- Instructions to follow -
Search the data for the string "imgproc", and report each line where it is found.

[Opening Records section]

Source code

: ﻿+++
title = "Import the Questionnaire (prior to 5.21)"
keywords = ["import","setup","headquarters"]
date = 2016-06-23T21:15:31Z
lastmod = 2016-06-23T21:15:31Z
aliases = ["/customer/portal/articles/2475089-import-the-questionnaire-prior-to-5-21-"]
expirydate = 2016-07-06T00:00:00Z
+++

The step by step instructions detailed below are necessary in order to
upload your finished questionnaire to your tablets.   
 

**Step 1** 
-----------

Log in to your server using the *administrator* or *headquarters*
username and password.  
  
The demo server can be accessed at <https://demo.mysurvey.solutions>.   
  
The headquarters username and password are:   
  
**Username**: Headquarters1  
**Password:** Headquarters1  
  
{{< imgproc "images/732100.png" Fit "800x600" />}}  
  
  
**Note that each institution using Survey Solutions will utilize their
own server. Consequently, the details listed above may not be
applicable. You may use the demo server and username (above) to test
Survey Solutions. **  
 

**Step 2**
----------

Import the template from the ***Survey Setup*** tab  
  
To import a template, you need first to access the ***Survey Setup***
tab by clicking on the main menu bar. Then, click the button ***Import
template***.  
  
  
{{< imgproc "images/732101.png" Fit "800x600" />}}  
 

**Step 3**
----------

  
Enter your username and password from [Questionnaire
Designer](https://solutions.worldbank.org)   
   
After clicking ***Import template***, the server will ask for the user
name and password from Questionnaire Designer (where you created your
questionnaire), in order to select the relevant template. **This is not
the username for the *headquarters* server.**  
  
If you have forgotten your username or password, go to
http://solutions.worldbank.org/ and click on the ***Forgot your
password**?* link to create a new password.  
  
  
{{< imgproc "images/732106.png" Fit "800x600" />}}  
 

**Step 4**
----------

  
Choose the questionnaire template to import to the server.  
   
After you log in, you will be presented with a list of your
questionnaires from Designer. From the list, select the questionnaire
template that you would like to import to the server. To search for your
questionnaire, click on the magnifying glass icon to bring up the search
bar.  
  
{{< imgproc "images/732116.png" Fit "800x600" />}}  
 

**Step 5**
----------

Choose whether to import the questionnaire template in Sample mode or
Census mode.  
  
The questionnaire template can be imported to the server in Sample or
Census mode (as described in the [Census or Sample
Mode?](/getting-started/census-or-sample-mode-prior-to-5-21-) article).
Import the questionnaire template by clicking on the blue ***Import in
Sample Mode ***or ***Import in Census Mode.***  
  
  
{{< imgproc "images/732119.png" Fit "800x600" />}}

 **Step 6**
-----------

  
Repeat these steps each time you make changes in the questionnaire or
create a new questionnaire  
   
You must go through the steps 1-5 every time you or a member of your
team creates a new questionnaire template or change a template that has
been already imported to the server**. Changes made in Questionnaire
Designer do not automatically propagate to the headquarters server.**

[Closing Records section]
[Opening Records section]

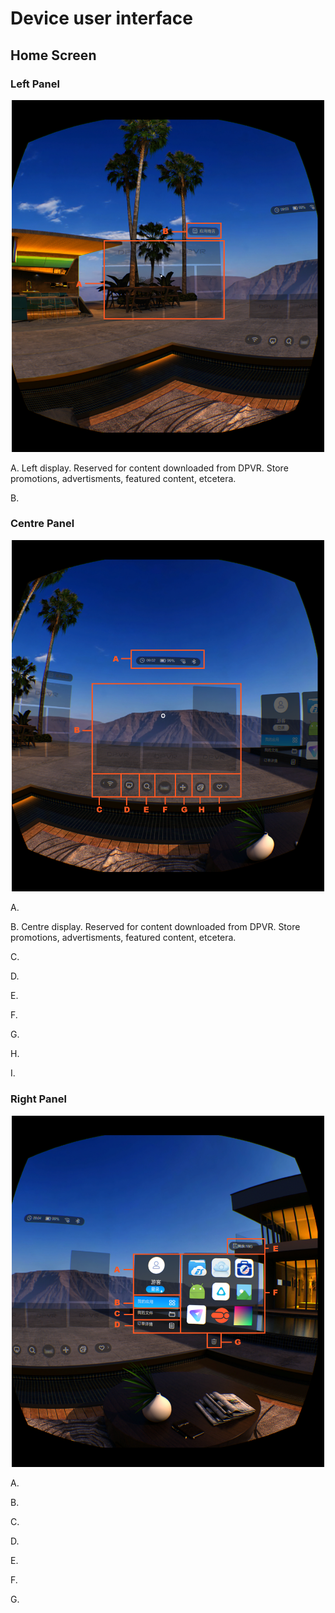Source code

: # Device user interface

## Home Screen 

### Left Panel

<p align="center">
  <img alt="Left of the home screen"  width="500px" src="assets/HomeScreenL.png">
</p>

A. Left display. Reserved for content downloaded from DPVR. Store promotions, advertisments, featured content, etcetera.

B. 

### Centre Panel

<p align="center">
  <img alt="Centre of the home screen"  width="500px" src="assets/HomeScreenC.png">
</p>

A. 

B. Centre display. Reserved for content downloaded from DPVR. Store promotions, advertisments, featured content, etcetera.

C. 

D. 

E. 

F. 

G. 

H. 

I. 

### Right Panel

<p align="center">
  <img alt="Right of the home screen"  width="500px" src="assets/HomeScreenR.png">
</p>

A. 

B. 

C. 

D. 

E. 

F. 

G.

[Closing Records section]
[Opening Records section]

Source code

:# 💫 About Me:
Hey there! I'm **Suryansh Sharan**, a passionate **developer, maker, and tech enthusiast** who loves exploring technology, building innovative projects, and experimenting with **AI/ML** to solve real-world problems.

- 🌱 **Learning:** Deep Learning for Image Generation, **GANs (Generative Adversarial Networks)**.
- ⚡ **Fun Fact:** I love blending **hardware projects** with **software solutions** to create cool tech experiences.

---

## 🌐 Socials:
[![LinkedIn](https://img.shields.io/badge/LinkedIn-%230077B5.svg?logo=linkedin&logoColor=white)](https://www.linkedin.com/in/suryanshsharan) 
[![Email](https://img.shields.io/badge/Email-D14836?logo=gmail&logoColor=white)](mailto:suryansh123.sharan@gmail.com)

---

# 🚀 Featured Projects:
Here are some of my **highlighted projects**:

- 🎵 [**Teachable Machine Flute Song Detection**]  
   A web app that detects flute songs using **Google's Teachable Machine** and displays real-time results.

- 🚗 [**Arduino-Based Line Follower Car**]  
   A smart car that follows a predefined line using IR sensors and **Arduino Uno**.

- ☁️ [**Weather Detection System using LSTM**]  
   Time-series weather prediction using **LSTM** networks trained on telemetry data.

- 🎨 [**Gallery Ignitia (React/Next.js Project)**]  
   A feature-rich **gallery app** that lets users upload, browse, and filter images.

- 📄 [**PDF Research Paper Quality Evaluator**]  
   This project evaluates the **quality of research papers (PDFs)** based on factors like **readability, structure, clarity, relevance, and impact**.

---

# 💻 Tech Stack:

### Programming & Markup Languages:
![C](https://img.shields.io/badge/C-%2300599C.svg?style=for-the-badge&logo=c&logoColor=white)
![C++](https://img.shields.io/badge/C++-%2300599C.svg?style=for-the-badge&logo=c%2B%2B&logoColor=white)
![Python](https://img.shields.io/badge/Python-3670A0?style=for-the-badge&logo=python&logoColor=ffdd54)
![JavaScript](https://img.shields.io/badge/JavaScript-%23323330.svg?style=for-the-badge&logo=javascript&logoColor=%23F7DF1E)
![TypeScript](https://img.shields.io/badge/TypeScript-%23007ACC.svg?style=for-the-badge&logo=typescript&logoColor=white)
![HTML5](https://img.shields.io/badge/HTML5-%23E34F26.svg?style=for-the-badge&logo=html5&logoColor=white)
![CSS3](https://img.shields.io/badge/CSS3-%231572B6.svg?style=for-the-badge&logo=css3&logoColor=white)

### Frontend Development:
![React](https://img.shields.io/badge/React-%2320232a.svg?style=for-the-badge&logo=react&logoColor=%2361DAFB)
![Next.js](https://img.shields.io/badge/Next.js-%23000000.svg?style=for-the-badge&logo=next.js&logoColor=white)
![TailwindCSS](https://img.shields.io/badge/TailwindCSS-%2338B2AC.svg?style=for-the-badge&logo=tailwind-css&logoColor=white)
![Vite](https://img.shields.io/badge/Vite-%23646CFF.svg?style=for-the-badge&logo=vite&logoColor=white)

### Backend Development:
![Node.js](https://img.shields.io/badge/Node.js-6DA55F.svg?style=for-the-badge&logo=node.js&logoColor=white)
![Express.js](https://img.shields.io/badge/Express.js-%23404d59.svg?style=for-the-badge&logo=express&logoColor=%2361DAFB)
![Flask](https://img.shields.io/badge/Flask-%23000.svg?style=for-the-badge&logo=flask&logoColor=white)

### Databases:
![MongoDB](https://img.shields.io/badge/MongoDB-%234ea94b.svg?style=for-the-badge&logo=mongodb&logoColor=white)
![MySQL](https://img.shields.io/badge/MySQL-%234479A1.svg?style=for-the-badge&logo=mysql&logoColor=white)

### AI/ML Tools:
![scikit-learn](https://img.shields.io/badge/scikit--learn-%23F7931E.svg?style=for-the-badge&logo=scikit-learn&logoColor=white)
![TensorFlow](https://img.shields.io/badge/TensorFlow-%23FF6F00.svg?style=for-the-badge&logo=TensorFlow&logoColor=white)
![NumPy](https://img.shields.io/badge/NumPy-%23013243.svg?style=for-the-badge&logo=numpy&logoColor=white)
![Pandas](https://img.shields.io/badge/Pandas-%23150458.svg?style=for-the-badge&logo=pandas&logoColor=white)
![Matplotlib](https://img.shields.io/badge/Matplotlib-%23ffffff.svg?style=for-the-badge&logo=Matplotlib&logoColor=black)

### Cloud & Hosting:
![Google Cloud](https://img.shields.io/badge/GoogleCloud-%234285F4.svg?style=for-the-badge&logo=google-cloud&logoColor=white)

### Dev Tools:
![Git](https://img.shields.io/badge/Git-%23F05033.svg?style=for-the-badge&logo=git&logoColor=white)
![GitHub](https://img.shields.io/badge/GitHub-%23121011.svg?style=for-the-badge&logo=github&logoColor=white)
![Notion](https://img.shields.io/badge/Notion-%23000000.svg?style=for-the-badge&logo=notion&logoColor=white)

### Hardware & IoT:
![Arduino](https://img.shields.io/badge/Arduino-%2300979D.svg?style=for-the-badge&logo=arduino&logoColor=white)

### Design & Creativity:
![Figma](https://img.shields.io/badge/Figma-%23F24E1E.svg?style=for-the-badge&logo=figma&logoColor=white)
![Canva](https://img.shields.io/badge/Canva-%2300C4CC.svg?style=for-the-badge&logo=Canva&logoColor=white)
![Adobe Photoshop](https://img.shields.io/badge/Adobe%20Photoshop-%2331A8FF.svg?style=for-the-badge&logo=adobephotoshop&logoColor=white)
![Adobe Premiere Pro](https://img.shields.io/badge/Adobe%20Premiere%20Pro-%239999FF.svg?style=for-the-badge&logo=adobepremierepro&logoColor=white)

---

[Closing Records section]

- Exercise solution -
{{< imgproc "images/732100.png" Fit "800x600" />}}  
{{< imgproc "images/732101.png" Fit "800x600" />}}  
{{< imgproc "images/732106.png" Fit "800x600" />}}  
{{< imgproc "images/732116.png" Fit "800x600" />}}  
{{< imgproc "images/732119.png" Fit "800x600" />}}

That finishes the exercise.